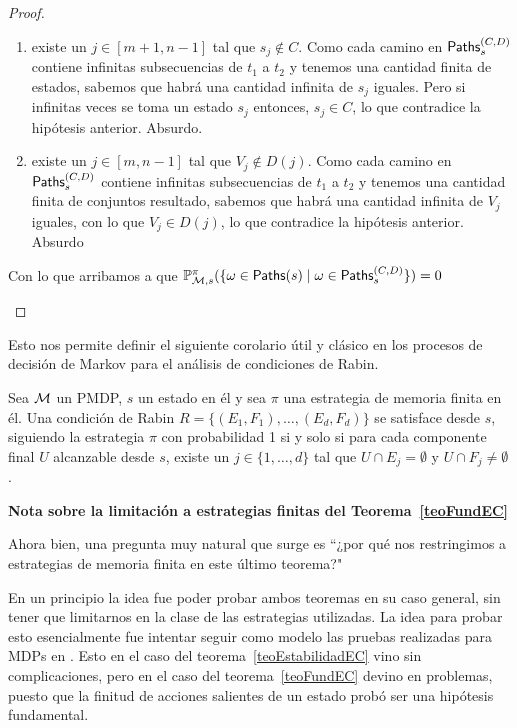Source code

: \begin{proof}
\begin{itemize}
		      \begin{enumerate}
			      \item existe un $j \in [m+1, n-1]$ tal que $s_j \notin C$. Como cada camino en
			            $\textsf{Paths}_s^{(C,D)}$ contiene infinitas subsecuencias de $t_1$ a $t_2$ y tenemos
			            una cantidad finita de estados, sabemos que habrá una cantidad infinita de
			            $s_j$ iguales. Pero si infinitas veces se toma un estado $s_j$ entonces, $s_j
				            \in C$, lo que contradice la hipótesis anterior. Absurdo.

			      \item existe un $j \in [m, n-1]$ tal que $V_j \notin D(j)$. Como cada camino en
			            $\textsf{Paths}_s^{(C,D)}$ contiene infinitas subsecuencias de $t_1$ a $t_2$ y tenemos
			            una cantidad finita de conjuntos resultado, sabemos que habrá una cantidad
			            infinita de $V_j$ iguales, con lo que $V_j \in D(j)$, lo que contradice la
			            hipótesis anterior. Absurdo
		      \end{enumerate}
		      Con lo que arribamos a que $\mathbb{P}^\pi_{\mathcal{M}, s}(\{ \omega \in \textsf{Paths}(s) \mid \omega \in \textsf{Paths}_s^{(C,D)}\}) = 0  $
	\end{itemize}

\end{proof}

Esto nos permite definir el siguiente corolario útil y clásico en los procesos
de decisión de Markov para el análisis de condiciones de Rabin.

\begin{corollary}
	Sea $\mathcal{M}$ un PMDP, $s$ un estado en él y sea $\pi$ una estrategia de memoria finita en él. Una condición de Rabin $R = \{ (E_1, F_1), \dots, (E_d, F_d)\}$ se satisface desde $s$, siguiendo la estrategia $\pi$ con probabilidad 1 si y solo si para cada componente final $U$ alcanzable desde $s$, existe un $j \in \{ 1, \dots, d\}$ tal que $U \cap E_j = \emptyset$ y $U \cap F_j \neq \emptyset$.
\end{corollary}

\textbf{Nota sobre la limitación a estrategias finitas del Teorema~\ref{teoFundEC}}

Ahora bien, una pregunta muy natural que surge es ``¿por qué nos restringimos a
estrategias de memoria finita en este último teorema?"

En un principio la idea fue poder probar ambos teoremas en su caso general, sin
tener que limitarnos en la clase de las estrategias utilizadas. La idea para
probar esto esencialmente fue intentar seguir como modelo las pruebas
realizadas para MDPs en \cite{AlfaroThesis,BaierKatoen}. Esto en el caso del
teorema~\ref{teoEstabilidadEC} vino sin complicaciones, pero en el caso del
teorema~\ref{teoFundEC} devino en problemas, puesto que la finitud de acciones
salientes de un estado probó ser una hipótesis fundamental.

■ ■ ■

**Work to be completed:** If a line in the entries above contains the word "existe", count it, and give only the final number.

**Output of the task:** 3